Le chemin de la gare

Orientation. — Après une réunion matinale dans la cité du Doudou, je redescends à pied de la vieille ville jusqu'à la gare. Étant donné que je suis totalement incapable de m'orienter — rapport sans doute à mon aversion pour les mouvements de jeunesse —, j'emprunte la mauvaise ruelle et je me retrouve je ne sais où, dans ce qui ressemble à un quartier étudiant. Après quelques autres malencontreuses déviations, me voilà en périphérie de la ville, dans une banlieue résidentielle. Au loin, le beffroi. Évidemment, je ne suis pas du tout sur le chemin de la gare. Évidemment, hors de question de demander la route à quiconque... Je marche d'un pas assuré tout en me demandant : « Mais où est-ce que je suis ? »
Hier, au travail, une discussion tournait justement autour du fait que je refusais catégoriquement de demander ma route aux gens, dussé-je être poursuivi par des loups en plein milieu d'une forêt lugubre et inhospitalière (mais dans ce cas, me rétorquera-t-on à raison, je ne croiserais de toute façon sans doute personne). Lors de la même discussion, Wynka expliqua que son compagnon réagissait exactement de cette manière : « Il préfère se planter complètement que de demander son chemin. C'est une question de fierté personnelle et de contrôle : hors de question de s'avouer perdu ! », puis elle rajoute : « Je dis ça, je dis rien, mais vous êtes tous les deux des capricornes ! » (Il est même né le 10 janvier, comme moi... Si ça, ce n'est pas une preuve indubitable de l'incroyable pouvoir des forces astrales qui nous entourent, je veux bien manger mon pantalon ! — Euh...)
Tout compte fait, je n'étais pas si loin de la gare. J'ai fini par retomber sur une des rues qui y menaient... et sans rien demander à personne, s'il vous plaît !
Solitude & sentiment de solitude. — « Un enfant aveugle de naissance ne sait pas qu'il est aveugle tant qu'on ne le lui dit pas. Et même alors, il ne se fait qu'une idée très théorique de ce qu'est la cécité ; seul celui qui a perdu la vue en possède la notion. Ben Hanscom n'éprouvait aucun sentiment de solitude pour avoir toujours été seul. La chose n'étant ni nouvelle ni limitée, il ne pouvait pas se rendre compte que la solitude était toute sa vie, qu'elle était simplement là, comme les deux articulations de son pouce et la petite irrégularité marrante de l'une de ses dents de devant, sur laquelle il passait la langue chaque fois qu'il se sentait nerveux. » (Extrait de Ça de Stephen King.) — De tous les personnages du roman, Ben Hanscom est de loin mon préféré.

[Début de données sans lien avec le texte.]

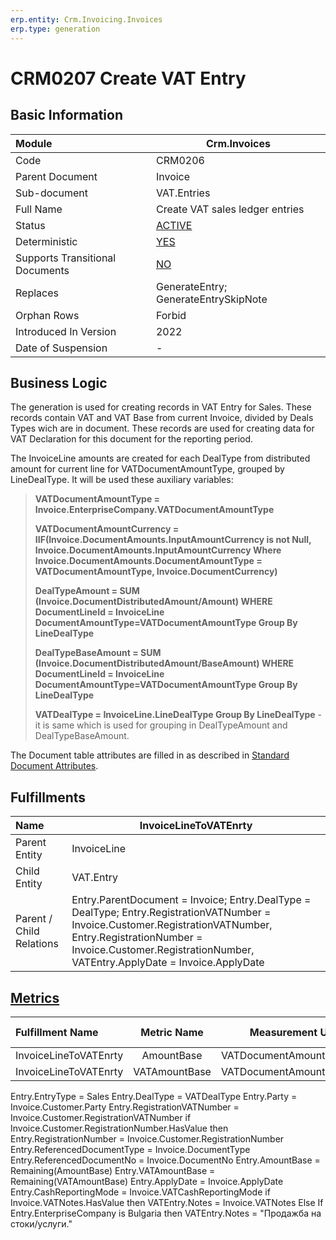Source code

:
 ```yaml
---
erp.entity: Crm.Invoicing.Invoices
erp.type: generation
---
```


# CRM0207 Create VAT Entry

## Basic Information

| Module                          | Crm.Invoices                                               |
| :------------------------------ | ---------------------------------------------------------- |
| Code                            | CRM0206                                                    |
| Parent Document                 | Invoice                                                    |
| Sub-document                    | VAT.Entries                                                |
| Full Name                       | Create VAT sales ledger entries                            |
| Status                          | [ACTIVE](xref:generation-procedures)                       |
| Deterministic                   | [YES](xref:document-generation-and-transitional-documents) |
| Supports Transitional Documents | [NO](xref:document-generation-and-transitional-documents)  |
| Replaces                        | GenerateEntry; GenerateEntrySkipNote                       |
| Orphan Rows                     | Forbid                                                     |
| Introduced In Version           | 2022                                                       |
| Date of Suspension              | -                                                          |

## Business Logic

The generation is used for creating records in VAT Entry for Sales. These records contain VAT and VAT Base from current Invoice, divided by Deals Types wich are in document. These records are used for creating data for VAT Declaration for this document for the reporting period.

The InvoiceLine amounts are created for each DealType from distributed amount for current line for VATDocumentAmountType, grouped by LineDealType. It will be used these auxiliary variables:

> **VATDocumentAmountType = Invoice.EnterpriseCompany.VATDocumentAmountType**
> 
> **VATDocumentAmountCurrency = IIF(Invoice.DocumentAmounts.InputAmountCurrency is not Null, Invoice.DocumentAmounts.InputAmountCurrency Where Invoice.DocumentAmounts.DocumentAmountType = VATDocumentAmountType, Invoice.DocumentCurrency)**
>
> **DealTypeAmount = SUM (Invoice.DocumentDistributedAmount/Amount) WHERE DocumentLineId = InvoiceLine DocumentAmountType=VATDocumentAmountType Group By LineDealType**
>
> **DealTypeBaseAmount = SUM (Invoice.DocumentDistributedAmount/BaseAmount) WHERE DocumentLineId = InvoiceLine DocumentAmountType=VATDocumentAmountType Group By LineDealType**
>
> **VATDealType = InvoiceLine.LineDealType Group By LineDealType** - it is same which is used for grouping in DealTypeAmount and DealTypeBaseAmount.



The Document table attributes are filled in as described in [Standard Document Attributes](../reference/standard-document-attributes.md).

## Fulfillments

| Name                     | InvoiceLineToVATEnrty                                        |
| :----------------------- | ------------------------------------------------------------ |
| Parent Entity            | InvoiceLine                                                  |
| Child Entity             | VAT.Entry                                                    |
| Parent / Child Relations | Entry.ParentDocument = Invoice; Entry.DealType = DealType; Entry.RegistrationVATNumber = Invoice.Customer.RegistrationVATNumber, Entry.RegistrationNumber = Invoice.Customer.RegistrationNumber, VATEntry.ApplyDate = Invoice.ApplyDate |

## [Metrics](../reference/metrics.md)

| Fulfillment Name      |  Metric Name  |     Measurement Unit      | Parent Value       | Child Value         | New Record |
| :-------------------- | :-----------: | :-----------------------: | :----------------- | :------------------ | :--------- |
| InvoiceLineToVATEnrty |  AmountBase   | VATDocumentAmountCurrency | DealTypeAmount     | Entry.AmountBase    | YES        |
| InvoiceLineToVATEnrty | VATAmountBase | VATDocumentAmountCurrency | DealTypeBaseAmount | Entry.VATAmountBase | YES        |

Entry.EntryType = Sales
Entry.DealType = VATDealType
Entry.Party = Invoice.Customer.Party
Entry.RegistrationVATNumber = Invoice.Customer.RegistrationVATNumber
if Invoice.Customer.RegistrationNumber.HasValue then
    Entry.RegistrationNumber = Invoice.Customer.RegistrationNumber
Entry.ReferencedDocumentType = Invoice.DocumentType
Entry.ReferencedDocumentNo = Invoice.DocumentNo
Entry.AmountBase = Remaining(AmountBase)
Entry.VATAmountBase = Remaining(VATAmountBase)
Entry.ApplyDate = Invoice.ApplyDate
Entry.CashReportingMode = Invoice.VATCashReportingMode
if Invoice.VATNotes.HasValue then
    VATEntry.Notes = Invoice.VATNotes
    Else If  Entry.EnterpriseCompany is Bulgaria then VATEntry.Notes = "Продажба на стоки/услуги."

Pour se sentir seul, il faut avoir éprouvé au moins une fois le fait d'être accompagné : c'est, en résumé, ce qu'affirme ce paragraphe. Je ne sais pas si le principe s'applique à tous les cas de solitude (Léandra ne serait peut-être pas d'accord), mais je le trouve très pertinent en ce qui me concerne. Autrement dit : enfant (adolescent surtout), j'étais très seul, même si je ne m'en doutais pas. Aujourd'hui, je le suis tout autant mais, ayant connu pendant quelques années la vie à deux, l'idée de solitude est désormais plus ancrée dans mon esprit, bien que tout à fait supportable.

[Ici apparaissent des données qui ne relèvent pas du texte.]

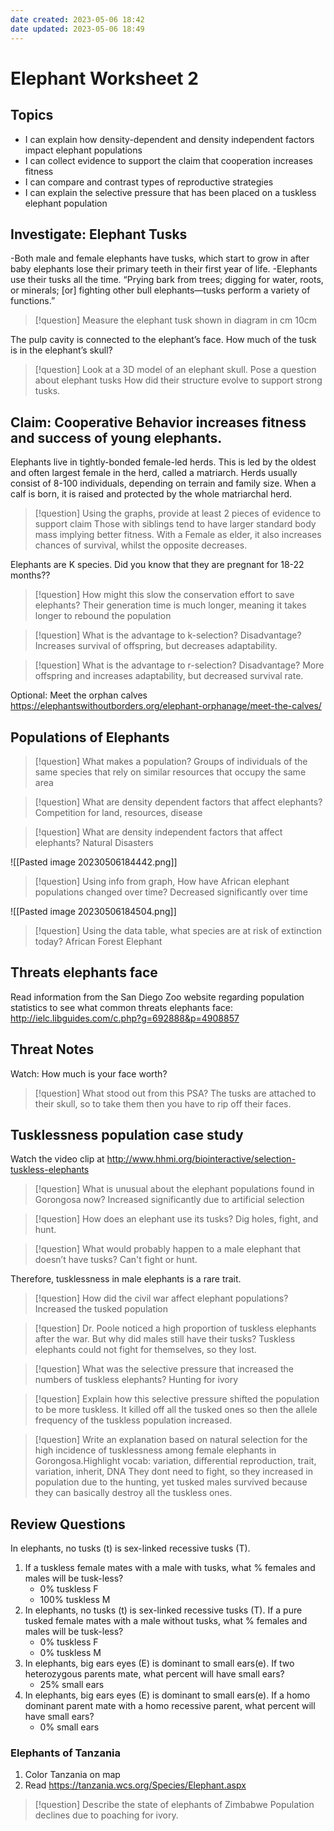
```yaml
---
date created: 2023-05-06 18:42
date updated: 2023-05-06 18:49
---
```


# Elephant Worksheet 2

## Topics

- I can explain how density-dependent and density independent factors impact elephant populations
- I can collect evidence to support the claim that cooperation increases fitness
- I can compare and contrast types of reproductive strategies
- I can explain the selective pressure that has been placed on a tuskless elephant population

## Investigate: Elephant Tusks

-Both male and female elephants have tusks, which start to grow in after baby elephants lose their primary teeth in their first year of life.
-Elephants use their tusks all the time. “Prying bark from trees; digging for water, roots, or minerals; [or] fighting other bull elephants—tusks perform a variety of functions.”

> [!question] Measure the elephant tusk shown in diagram in cm
> 10cm

The pulp cavity is connected to the elephant’s face. How much of the tusk is in the elephant’s skull?

> [!question] Look at a 3D model of an elephant skull. Pose a question about elephant tusks
> How did their structure evolve to support strong tusks.

## Claim: Cooperative Behavior increases fitness and success of young elephants.

Elephants live in tightly-bonded female-led herds. This is led by the oldest and often largest female in the herd, called a matriarch. Herds usually consist of 8-100 individuals, depending on terrain and family size. When a calf is born, it is raised and protected by the whole matriarchal herd.

> [!question] Using the graphs,  provide at least 2 pieces of evidence to support claim
> Those with siblings tend to have larger standard body mass implying better fitness. With a Female as elder, it also increases chances of survival, whilst the opposite decreases.

Elephants are K species. Did you know that they are pregnant for 18-22 months??

> [!question] How might this slow the conservation effort to save elephants?
> Their generation time is much longer, meaning it takes longer to rebound the population

> [!question] What is the advantage to k-selection? Disadvantage?
> Increases survival of offspring, but decreases adaptability.

> [!question] What is the advantage to r-selection? Disadvantage?
> More offspring and increases adaptability, but decreased survival rate.

Optional: Meet the orphan calves
<https://elephantswithoutborders.org/elephant-orphanage/meet-the-calves/>

## Populations of Elephants

> [!question] What makes a population?
> Groups of individuals of the same species that rely on similar resources that occupy the same area

> [!question] What are density dependent factors that affect elephants?
> Competition for land, resources, disease

> [!question] What are density independent factors that affect elephants?
> Natural Disasters

![[Pasted image 20230506184442.png]]

> [!question] Using info from graph, How have African elephant populations changed over time?
> Decreased significantly over time

![[Pasted image 20230506184504.png]]

> [!question] Using the data table, what species are at risk of extinction today?
> African Forest Elephant

## Threats elephants face

Read information from the San Diego Zoo website regarding population statistics to see what common threats elephants face:   <http://ielc.libguides.com/c.php?g=692888&p=4908857>

## Threat Notes

Watch: How much is your face worth?

> [!question] What stood out from this PSA?
> The tusks are attached to their skull, so to take them then you have to rip off their faces.

## Tusklessness population case study

Watch the video clip at <http://www.hhmi.org/biointeractive/selection-tuskless-elephants>

> [!question] What is unusual about the elephant populations found in Gorongosa now?
> Increased significantly due to artificial selection

> [!question] How does an elephant use its tusks?
> Dig holes, fight, and hunt.

> [!question] What would probably happen to a male elephant that doesn’t have tusks?
> Can't fight or hunt.

Therefore, tusklessness in male elephants is a rare trait.

> [!question] How did the civil war affect elephant populations?
> Increased the tusked population

> [!question] Dr. Poole noticed a high proportion of tuskless elephants after the war.  But why did males still have their tusks?
> Tuskless elephants could not fight for themselves, so they lost.

> [!question] What was the selective pressure that increased the numbers of tuskless elephants?
> Hunting for ivory

> [!question] Explain how this selective pressure shifted the population to be more tuskless.
> It killed off all the tusked ones so then the allele frequency of the tuskless population increased.

> [!question] Write an explanation based on natural selection for the high incidence of tusklessness among female elephants in Gorongosa.Highlight vocab: variation, differential reproduction, trait, variation, inherit, DNA
> They dont need to fight, so they increased in population due to the hunting, yet tusked males survived because they can basically destroy all the tuskless ones. 

## Review Questions

In elephants, no tusks (t) is sex-linked recessive tusks (T).

1. If a tuskless female mates with a male with tusks, what % females and males will be tusk-less?
	- 0% tuskless F
	- 100% tuskless M
2. In elephants, no tusks (t) is sex-linked recessive tusks (T). If a pure tusked female mates with a male without tusks, what % females and males will be tusk-less?
	- 0% tuskless F
	- 0% tuskless M
3. In elephants, big ears eyes (E) is dominant to small ears(e). If two heterozygous parents mate, what percent will have small ears?
	- 25% small ears
4. In elephants, big ears eyes (E) is dominant to small ears(e). If a homo dominant parent mate with a homo recessive parent, what percent will have small ears?
	- 0% small ears

### Elephants of Tanzania

1. Color Tanzania on map
2. Read <https://tanzania.wcs.org/Species/Elephant.aspx>

> [!question] Describe the state of elephants of Zimbabwe
> Population declines due to poaching for ivory.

(En y réfléchissant à nouveau, je me dis qu'il y a quelque chose de faux dans ce que je viens d'écrire ci-dessus : même en couple, j'étais seul. J'ai toujours été seul.)


Rêve de pigeons morts. — Je travaille chez moi l'après-midi. J'en profite pour me reposer en début de soirée. Mary est au badminton ; l'appartement est tranquille. Je dors trois bonnes heures et me réveille alors que la nuit tombe. Je m'empresse alors de retenir un rêve étrange dont je viens de sortir et dont voici la teneur : je suis chez mes parents avec Gaëlle. Cette dernière a décidé d'élever des pigeons à l'intérieur de petites cages situées dans une des vieilles remises de la propriété familiale (là où, deux décennies plus tôt, mon grand-père maternel élevait des canaris). 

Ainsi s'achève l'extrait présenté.